WHAT THE TASK REQUIRES:
Each line in the entries below that holds the word "make" belongs in the answer.

Rendered images with source text
+ + + + +

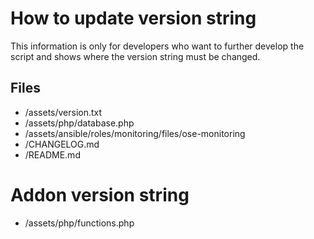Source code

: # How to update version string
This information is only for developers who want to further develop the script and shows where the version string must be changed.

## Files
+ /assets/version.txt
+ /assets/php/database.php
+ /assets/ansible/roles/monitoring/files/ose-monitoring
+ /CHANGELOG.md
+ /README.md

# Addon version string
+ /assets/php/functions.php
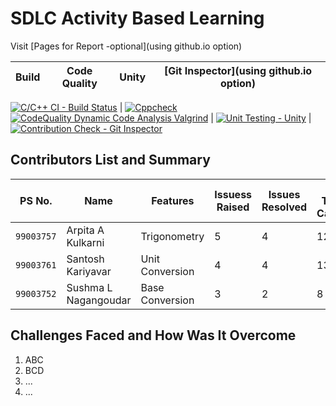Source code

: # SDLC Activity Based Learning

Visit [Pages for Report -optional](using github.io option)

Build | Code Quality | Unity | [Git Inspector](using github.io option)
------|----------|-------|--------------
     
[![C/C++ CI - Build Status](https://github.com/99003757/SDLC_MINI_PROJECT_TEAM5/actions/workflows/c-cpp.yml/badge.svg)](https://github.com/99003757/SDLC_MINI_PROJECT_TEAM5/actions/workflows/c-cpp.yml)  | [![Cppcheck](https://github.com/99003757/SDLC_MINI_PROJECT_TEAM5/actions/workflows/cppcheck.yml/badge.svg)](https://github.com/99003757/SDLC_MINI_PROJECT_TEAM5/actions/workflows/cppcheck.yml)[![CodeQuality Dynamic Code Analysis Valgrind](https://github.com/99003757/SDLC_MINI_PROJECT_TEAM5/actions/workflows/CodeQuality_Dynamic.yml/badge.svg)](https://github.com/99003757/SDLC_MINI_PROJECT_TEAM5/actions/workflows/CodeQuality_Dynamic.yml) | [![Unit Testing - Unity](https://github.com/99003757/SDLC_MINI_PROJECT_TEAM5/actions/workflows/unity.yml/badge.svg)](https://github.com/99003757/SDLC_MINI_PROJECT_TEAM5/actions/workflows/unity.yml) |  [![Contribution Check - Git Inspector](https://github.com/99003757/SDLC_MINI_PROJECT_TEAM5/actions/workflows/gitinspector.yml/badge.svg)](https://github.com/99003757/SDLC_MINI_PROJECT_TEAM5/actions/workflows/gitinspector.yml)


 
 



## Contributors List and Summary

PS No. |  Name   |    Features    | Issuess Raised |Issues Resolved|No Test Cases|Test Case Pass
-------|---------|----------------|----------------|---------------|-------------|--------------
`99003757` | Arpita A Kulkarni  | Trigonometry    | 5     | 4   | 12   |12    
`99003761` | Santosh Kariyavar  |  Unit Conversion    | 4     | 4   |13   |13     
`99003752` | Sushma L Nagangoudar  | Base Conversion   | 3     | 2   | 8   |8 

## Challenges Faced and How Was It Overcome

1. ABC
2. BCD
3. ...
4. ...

+ + + + +

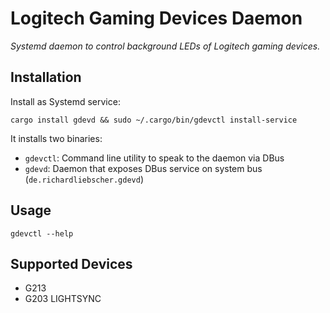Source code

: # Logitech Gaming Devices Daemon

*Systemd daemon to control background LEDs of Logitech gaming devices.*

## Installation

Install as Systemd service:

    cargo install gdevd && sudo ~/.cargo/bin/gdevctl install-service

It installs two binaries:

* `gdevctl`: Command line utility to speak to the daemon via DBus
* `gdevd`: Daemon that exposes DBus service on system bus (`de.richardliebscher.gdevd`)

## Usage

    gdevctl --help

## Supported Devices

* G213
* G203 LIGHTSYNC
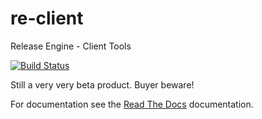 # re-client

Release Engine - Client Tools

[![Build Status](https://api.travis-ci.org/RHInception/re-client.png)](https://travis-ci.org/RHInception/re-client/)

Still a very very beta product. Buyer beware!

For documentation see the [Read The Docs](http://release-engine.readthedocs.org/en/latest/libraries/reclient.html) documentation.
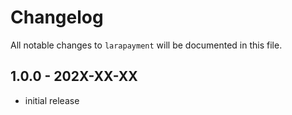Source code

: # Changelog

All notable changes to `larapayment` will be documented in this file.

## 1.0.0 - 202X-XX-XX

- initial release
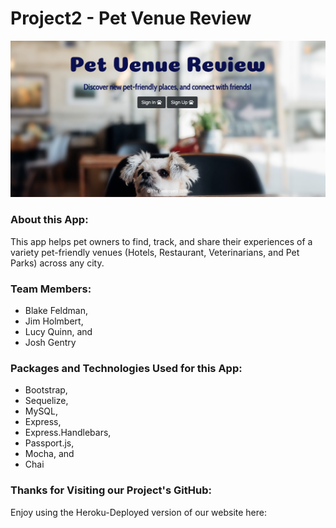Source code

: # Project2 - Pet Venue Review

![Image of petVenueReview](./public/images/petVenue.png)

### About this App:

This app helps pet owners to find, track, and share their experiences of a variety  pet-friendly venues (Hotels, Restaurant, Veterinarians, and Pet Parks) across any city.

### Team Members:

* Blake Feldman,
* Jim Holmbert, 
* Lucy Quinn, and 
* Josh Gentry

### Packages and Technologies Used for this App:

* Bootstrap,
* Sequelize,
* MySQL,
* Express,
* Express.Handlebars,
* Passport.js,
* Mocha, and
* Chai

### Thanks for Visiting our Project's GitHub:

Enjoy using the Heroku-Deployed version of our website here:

+ + + + +

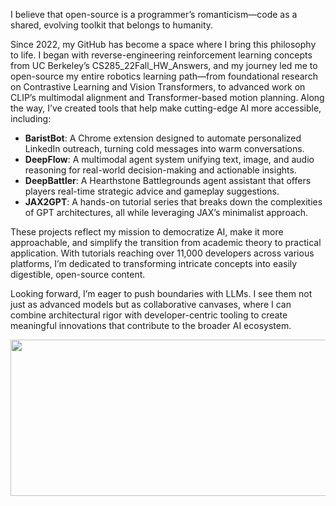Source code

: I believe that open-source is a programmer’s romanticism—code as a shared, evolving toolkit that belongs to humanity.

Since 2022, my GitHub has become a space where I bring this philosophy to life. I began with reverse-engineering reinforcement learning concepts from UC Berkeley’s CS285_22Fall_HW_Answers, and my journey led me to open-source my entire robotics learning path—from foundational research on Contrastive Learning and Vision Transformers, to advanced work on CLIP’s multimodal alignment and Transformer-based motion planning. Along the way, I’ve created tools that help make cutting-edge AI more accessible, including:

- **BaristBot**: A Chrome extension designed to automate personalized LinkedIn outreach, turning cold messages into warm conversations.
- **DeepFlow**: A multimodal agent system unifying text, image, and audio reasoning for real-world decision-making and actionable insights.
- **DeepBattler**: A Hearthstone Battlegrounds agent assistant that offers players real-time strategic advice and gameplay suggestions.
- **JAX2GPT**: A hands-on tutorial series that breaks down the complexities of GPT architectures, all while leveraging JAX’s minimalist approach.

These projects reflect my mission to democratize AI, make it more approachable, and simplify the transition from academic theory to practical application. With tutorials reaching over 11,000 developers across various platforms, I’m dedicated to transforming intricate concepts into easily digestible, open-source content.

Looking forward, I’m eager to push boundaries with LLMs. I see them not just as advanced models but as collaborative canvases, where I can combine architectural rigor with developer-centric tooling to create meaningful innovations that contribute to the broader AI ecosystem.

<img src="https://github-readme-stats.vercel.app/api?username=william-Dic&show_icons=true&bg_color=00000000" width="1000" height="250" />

+ + + + +

RESPONSE BELOW:
Since 2022, my GitHub has become a space where I bring this philosophy to life. I began with reverse-engineering reinforcement learning concepts from UC Berkeley’s CS285_22Fall_HW_Answers, and my journey led me to open-source my entire robotics learning path—from foundational research on Contrastive Learning and Vision Transformers, to advanced work on CLIP’s multimodal alignment and Transformer-based motion planning. Along the way, I’ve created tools that help make cutting-edge AI more accessible, including:
These projects reflect my mission to democratize AI, make it more approachable, and simplify the transition from academic theory to practical application. With tutorials reaching over 11,000 developers across various platforms, I’m dedicated to transforming intricate concepts into easily digestible, open-source content.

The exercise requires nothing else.